● **MATERIAL FOR THIS EXERCISE**:
════════════════════

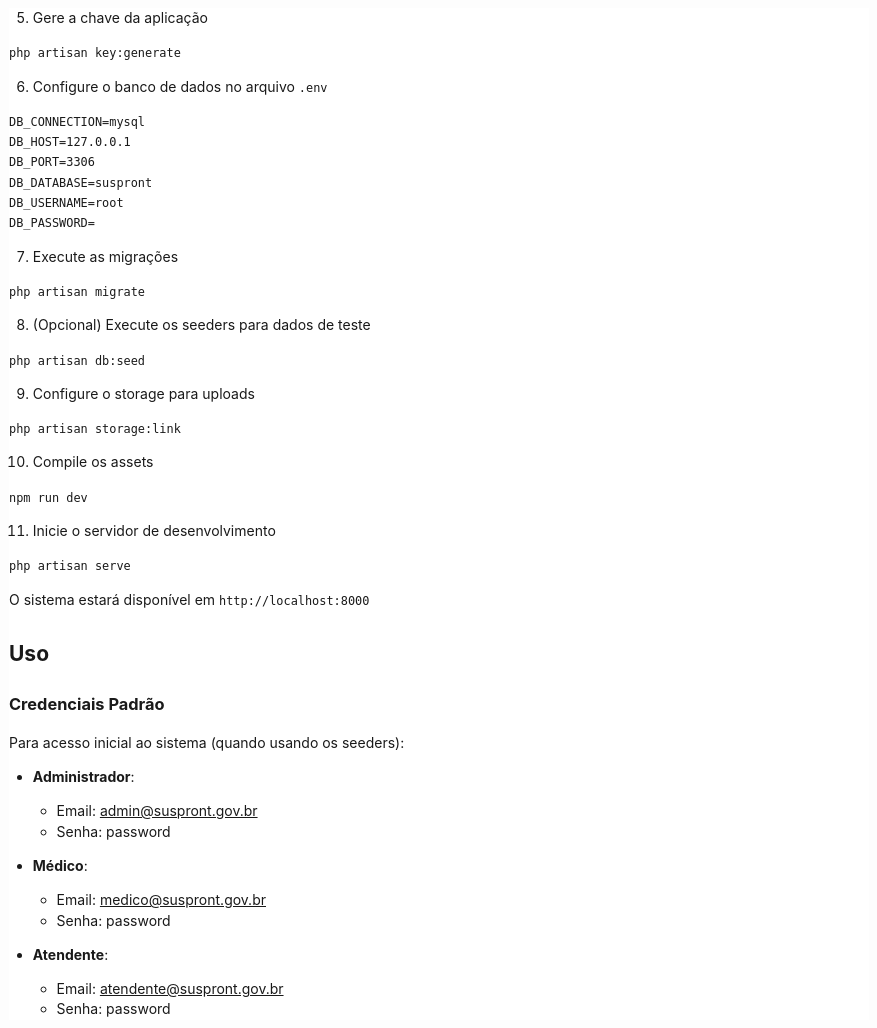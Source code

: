 5. Gere a chave da aplicação
```bash
php artisan key:generate
```

6. Configure o banco de dados no arquivo `.env`
```
DB_CONNECTION=mysql
DB_HOST=127.0.0.1
DB_PORT=3306
DB_DATABASE=suspront
DB_USERNAME=root
DB_PASSWORD=
```

7. Execute as migrações
```bash
php artisan migrate
```

8. (Opcional) Execute os seeders para dados de teste
```bash
php artisan db:seed
```

9. Configure o storage para uploads
```bash
php artisan storage:link
```

10. Compile os assets
```bash
npm run dev
```

11. Inicie o servidor de desenvolvimento
```bash
php artisan serve
```

O sistema estará disponível em `http://localhost:8000`

## Uso

### Credenciais Padrão

Para acesso inicial ao sistema (quando usando os seeders):

- **Administrador**:
  - Email: admin@suspront.gov.br
  - Senha: password

- **Médico**:
  - Email: medico@suspront.gov.br
  - Senha: password

- **Atendente**:
  - Email: atendente@suspront.gov.br
  - Senha: password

════════════════════

● **INSTRUCTIONS TO FOLLOW**: Please leave out the pictures as you reproduce the lines exactly, from the first line of the entries through the line containing "- Email: admin@suspront.gov.br".

● **EXERCISE SOLUTION**:
Source code

: 5. Gere a chave da aplicação
```bash
php artisan key:generate
```

6. Configure o banco de dados no arquivo `.env`
```
DB_CONNECTION=mysql
DB_HOST=127.0.0.1
DB_PORT=3306
DB_DATABASE=suspront
DB_USERNAME=root
DB_PASSWORD=
```

7. Execute as migrações
```bash
php artisan migrate
```

8. (Opcional) Execute os seeders para dados de teste
```bash
php artisan db:seed
```

9. Configure o storage para uploads
```bash
php artisan storage:link
```

10. Compile os assets
```bash
npm run dev
```

11. Inicie o servidor de desenvolvimento
```bash
php artisan serve
```

O sistema estará disponível em `http://localhost:8000`

## Uso

### Credenciais Padrão

Para acesso inicial ao sistema (quando usando os seeders):

- **Administrador**:
  - Email: admin@suspront.gov.br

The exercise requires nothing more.